Son époux, Pierre Casgrain, est vice-président de la Chambre des communes à Ottawa. Membre du club des femmes libérales, elle convainc Adélard Godbout, en 1938, d’inviter 40 femmes au congrès du Parti libéral et elle réussit à inscrire le suffrage féminin au programme de ce parti. Puis elle encourage le nouveau premier ministre Godbout à tenir tête au cardinal qui, en 1940, s’oppose toujours à l’adoption de cette mesure.
Casgrain fait ensuite le saut en politique active. Bien qu’elle ne réussisse pas à se faire élire aux élections fédérales et provinciales, elle devient la première femme à diriger un parti politique au Canada, le Parti social-démocrate (1951-1957).
Tout au long de sa vie, l’esprit d’initiative et l’implication sociale de Thérèse Casgrain la poussent à fonder plusieurs associations et organismes à caractère politique. Elle participe notamment à la fondation, en 1966, de la Fédération des femmes du Québec et siège comme sénatrice indépendante en 1970 et en 1971 au Parlement d’Ottawa.
Marie-Claire Kirkland est née en 1924. Elle est avocate lorsqu’elle est élue députée de la circonscription de Jacques-Cartier en 1961, succédant ainsi à son père dans cette fonction.
C’est la première femme de l’histoire du Québec élue au Parlement québécois. Le 5 décembre 1962, elle accède au cabinet de Jean Lesage comme ministre.
À ce titre, elle réalise une importante réforme du Code civil en 1964 qui met fin à l’incapacité juridique des femmes mariées. Celles-ci peuvent désormais exercer une profession, gérer leurs propres biens, intenter des actions en justice et conclure des contrats comme la signature d’un bail pour un logement.

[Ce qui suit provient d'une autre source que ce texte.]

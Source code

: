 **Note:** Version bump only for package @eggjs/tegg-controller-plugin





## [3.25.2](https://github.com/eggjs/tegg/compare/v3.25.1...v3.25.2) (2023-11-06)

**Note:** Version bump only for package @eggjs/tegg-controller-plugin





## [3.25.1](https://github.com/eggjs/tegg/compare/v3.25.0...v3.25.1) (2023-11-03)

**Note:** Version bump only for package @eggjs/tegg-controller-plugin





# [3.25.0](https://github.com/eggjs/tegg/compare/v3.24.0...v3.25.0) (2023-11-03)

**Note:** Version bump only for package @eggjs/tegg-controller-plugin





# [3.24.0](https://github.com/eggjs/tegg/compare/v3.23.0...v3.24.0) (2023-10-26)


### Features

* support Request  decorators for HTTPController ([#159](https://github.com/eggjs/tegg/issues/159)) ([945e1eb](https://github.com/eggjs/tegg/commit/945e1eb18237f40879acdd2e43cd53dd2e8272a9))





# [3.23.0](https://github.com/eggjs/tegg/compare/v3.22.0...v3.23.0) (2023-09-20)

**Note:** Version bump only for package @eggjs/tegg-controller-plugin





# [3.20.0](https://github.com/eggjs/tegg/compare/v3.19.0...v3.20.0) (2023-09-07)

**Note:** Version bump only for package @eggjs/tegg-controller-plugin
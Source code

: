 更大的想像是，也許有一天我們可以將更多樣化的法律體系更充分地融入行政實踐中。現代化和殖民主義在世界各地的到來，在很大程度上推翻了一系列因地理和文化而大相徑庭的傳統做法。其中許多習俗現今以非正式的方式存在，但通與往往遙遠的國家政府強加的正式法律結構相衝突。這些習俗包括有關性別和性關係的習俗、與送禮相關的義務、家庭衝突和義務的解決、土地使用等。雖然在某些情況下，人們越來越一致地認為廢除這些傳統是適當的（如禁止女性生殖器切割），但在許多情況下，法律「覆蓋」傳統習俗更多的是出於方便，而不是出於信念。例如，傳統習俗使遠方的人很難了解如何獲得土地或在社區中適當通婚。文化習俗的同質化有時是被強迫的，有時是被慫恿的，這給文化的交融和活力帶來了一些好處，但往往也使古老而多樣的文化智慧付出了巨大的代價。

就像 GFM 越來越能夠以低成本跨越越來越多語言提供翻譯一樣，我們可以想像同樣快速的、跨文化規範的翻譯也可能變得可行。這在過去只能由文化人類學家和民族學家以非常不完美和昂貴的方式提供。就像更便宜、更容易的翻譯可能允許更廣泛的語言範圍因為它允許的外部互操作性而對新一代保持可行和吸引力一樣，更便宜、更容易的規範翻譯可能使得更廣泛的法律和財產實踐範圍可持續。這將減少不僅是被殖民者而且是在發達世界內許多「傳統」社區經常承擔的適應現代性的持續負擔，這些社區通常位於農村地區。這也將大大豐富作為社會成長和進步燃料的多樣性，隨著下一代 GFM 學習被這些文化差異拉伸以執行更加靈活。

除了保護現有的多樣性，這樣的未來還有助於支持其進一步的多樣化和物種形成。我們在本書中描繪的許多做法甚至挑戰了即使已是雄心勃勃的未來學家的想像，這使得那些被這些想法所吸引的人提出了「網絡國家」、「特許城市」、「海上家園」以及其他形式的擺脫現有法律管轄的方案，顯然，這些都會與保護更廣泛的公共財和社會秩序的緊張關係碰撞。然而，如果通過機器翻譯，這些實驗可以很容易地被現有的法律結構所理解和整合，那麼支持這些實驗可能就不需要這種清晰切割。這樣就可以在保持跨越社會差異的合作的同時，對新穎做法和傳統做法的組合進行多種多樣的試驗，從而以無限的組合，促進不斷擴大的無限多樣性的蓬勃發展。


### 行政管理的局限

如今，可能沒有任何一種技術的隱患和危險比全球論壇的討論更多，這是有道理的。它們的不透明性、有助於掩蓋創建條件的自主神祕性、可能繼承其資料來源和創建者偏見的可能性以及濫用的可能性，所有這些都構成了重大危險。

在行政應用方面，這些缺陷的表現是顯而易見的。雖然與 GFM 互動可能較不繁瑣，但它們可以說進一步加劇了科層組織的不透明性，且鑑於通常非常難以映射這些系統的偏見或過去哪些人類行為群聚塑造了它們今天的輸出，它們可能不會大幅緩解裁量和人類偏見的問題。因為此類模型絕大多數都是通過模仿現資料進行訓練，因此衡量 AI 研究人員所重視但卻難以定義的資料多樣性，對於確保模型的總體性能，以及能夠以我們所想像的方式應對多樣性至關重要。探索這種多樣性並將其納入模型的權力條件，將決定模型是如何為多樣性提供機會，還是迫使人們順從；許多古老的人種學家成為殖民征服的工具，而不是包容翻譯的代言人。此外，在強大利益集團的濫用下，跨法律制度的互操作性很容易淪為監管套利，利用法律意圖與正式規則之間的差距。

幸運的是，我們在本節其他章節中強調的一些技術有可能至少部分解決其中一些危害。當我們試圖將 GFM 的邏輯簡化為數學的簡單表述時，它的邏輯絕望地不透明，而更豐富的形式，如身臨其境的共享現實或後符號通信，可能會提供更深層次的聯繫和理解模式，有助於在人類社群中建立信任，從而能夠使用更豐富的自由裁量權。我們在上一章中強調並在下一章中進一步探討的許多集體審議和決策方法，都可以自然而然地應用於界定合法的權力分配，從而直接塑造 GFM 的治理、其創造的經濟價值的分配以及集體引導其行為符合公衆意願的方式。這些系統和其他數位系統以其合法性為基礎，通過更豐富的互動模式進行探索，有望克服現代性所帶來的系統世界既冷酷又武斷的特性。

Toujours en 1964, Kirkland est nommée ministre des Transports et des Communications. Juste avant de quitter la politique active, elle présente le projet de loi créant le Conseil du statut de la femme, en 1973.Elle est ensuite nommée juge à la Cour provinciale du Québec, fonction qu’elle occupe jusqu’en 1991.
Par sa contribution unique à la société et sa brillante carrière, Kirkland demeure un véritable symbole de la cause féministe au Québec.
Comment se prépare un artiste pour créer une œuvre comme le Monument en hommage aux femmes en politique ? Son travail est-il influencé par la signification historique du sujet ? Comment fait-il pour fixer dans le bronze les traits des personnages dont on célèbre la mémoire ?
Un artiste n’a pas devant lui un bloc de bronze qu’il transforme en silhouette, loin de là. Au-delà du génie, la sculpture est une entreprise longue et complexe où rien ne doit être laissé au hasard.
Jules Lasalle, le sculpteur québécois qui a été choisi pour réaliser l’œuvre, n’en est pas à ses premières armes. Il a participé à près d’une quarantaine de manifestations culturelles et de projets d’art public depuis 1980.
C’est à lui qu’on doit la statue en hommage à Robert Bourassa (2006), située sur la colline Parlementaire, et une œuvre en hommage aux femmes des communautés religieuses qui, depuis 1639, ont consacré leur vie à l’instruction et à l’éducation (1997).
On lui doit aussi d’autres œuvres dédiées à des femmes d’exception, dont Marguerite Bourgeoys dans le Vieux-Montréal (1988) et Catherine de Saint-Augustin à l’Hôtel-Dieu de Québec (1990).